Figure 1 Flow chart of ACGC.
ACGC is composed of atomic adjacent group (AAG), shape factor (SF) and atomic connectivity factor (ACF). The working process of ACGC is described in Figure 1. AAG is a systematic group definition approach that explicitly decomposes each molecular structure into a set of non-overlapping functional groups based on the relationship between core and adjacent atoms. SF is used to calculate the effect of molecular shape. ACF is used to calculate topological position factors by atomic properties to describe the positions of groups. We also analyze and evaluate the model by external verification, internal verification and Y-randomization test31.

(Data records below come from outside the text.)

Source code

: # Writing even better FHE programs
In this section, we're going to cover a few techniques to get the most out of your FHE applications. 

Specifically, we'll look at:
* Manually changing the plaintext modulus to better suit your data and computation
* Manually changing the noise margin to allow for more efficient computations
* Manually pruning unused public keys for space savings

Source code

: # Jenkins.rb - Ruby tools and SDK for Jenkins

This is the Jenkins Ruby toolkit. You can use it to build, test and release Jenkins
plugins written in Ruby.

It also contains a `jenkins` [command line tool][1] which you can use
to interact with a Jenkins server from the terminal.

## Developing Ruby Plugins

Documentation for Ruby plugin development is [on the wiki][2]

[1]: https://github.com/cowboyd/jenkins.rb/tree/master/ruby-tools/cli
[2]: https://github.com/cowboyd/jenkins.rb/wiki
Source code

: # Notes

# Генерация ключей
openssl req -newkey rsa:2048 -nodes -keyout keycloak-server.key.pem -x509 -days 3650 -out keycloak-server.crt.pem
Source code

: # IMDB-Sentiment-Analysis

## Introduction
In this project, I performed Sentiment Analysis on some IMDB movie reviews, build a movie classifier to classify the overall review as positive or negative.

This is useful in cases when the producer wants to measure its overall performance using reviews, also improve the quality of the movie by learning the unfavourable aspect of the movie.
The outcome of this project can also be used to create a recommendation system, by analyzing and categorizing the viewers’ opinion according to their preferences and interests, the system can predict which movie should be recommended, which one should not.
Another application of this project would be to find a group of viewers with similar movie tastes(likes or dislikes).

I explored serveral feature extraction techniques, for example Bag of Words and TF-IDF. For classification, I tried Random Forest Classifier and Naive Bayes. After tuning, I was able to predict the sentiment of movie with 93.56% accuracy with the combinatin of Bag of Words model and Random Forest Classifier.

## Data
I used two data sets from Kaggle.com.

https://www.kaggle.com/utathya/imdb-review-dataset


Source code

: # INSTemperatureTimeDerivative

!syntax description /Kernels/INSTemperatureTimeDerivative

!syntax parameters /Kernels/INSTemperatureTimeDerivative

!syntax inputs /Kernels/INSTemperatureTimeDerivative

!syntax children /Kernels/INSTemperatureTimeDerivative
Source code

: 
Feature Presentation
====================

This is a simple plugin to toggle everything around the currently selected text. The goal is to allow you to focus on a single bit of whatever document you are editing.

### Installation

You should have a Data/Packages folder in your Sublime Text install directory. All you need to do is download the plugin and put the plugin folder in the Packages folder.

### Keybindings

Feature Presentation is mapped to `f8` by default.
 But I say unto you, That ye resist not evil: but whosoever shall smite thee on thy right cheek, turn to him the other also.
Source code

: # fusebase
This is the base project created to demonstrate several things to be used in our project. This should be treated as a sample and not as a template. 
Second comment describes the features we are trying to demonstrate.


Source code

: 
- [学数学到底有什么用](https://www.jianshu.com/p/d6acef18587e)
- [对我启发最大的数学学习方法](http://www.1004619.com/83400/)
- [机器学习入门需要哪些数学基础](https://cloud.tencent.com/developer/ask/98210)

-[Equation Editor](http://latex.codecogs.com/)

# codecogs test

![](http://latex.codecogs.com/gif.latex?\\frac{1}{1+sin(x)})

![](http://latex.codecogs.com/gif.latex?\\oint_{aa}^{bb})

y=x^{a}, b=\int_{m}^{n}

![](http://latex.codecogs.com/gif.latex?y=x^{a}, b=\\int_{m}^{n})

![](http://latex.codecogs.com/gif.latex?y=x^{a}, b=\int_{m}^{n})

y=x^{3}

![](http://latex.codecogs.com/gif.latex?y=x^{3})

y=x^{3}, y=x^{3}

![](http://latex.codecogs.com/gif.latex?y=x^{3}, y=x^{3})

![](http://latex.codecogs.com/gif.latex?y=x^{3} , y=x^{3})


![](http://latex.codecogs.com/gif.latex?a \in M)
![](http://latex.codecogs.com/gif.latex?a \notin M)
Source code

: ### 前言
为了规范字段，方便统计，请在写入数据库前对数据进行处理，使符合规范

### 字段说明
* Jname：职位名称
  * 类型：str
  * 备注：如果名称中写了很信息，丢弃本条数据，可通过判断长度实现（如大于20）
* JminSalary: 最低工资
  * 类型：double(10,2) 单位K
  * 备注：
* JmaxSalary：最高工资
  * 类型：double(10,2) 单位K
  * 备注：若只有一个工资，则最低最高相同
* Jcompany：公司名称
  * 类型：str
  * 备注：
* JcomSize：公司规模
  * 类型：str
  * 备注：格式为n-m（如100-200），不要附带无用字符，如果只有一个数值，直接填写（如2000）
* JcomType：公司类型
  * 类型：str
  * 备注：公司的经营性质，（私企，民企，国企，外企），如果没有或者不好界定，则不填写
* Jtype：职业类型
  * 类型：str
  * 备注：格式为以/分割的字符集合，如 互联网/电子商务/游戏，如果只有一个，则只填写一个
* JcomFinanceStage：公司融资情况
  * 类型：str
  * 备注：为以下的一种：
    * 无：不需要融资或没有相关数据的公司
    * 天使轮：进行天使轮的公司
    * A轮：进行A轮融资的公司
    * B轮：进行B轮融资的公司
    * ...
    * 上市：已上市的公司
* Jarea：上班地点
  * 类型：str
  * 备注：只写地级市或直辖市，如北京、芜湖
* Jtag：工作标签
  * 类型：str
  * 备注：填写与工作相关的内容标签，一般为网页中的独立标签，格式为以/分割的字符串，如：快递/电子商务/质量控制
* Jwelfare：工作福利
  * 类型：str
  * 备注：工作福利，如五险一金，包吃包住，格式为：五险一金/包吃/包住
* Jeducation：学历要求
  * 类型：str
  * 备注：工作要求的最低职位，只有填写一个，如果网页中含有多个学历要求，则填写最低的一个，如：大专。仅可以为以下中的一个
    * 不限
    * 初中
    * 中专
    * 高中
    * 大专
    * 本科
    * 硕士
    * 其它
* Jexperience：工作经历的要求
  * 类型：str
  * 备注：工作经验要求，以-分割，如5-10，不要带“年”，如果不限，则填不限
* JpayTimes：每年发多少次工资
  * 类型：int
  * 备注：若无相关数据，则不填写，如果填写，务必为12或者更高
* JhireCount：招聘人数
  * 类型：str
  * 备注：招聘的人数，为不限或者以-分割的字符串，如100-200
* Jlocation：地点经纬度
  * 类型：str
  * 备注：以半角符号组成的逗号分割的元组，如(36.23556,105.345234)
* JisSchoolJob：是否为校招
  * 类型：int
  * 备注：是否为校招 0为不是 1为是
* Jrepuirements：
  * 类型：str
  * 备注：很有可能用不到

Atomic adjacent group (AAG)
The traditional group contribution method requires a higher level of groups to make a more accurate division, and the division method is complicated. The AAG is proposed by the atomic adjacent relationship. Atoms are classified into two types: endpoint atom and connection atom. The atom connected with only one non-hydrogen atom is defined as endpoint atom. The atom connected with two or more non-hydrogen atoms is defined as connection atom. A group consists of core atom, adjacent atoms and bond types, which are shown in Figure 2. Core atom is a connection atom, which neighbors with two or more non-hydrogen atoms. Core atoms include carbon, oxygen, nitrogen, silicon, sulfur, phosphorus and so on. Atoms connected to core atom include endpoint atoms and connection atoms. Endpoint atom is described in the parenthesis, ’()’. Connection atom is described in the bracket, ’[]’. Bond types between the core atom and adjacent atom are presented before the adjacent atoms. The single bond, double bond, triple bond of linear structure is described as -, =, ≡, respectively. The single bond, double bond, triple bond of cyclic structure and aromatic bond are described by ~,≈,≋ and ∷, respectively. Four examples are used to describe the group definition rules in Table S1 of Supporting Information (contribution-coefficient.docx).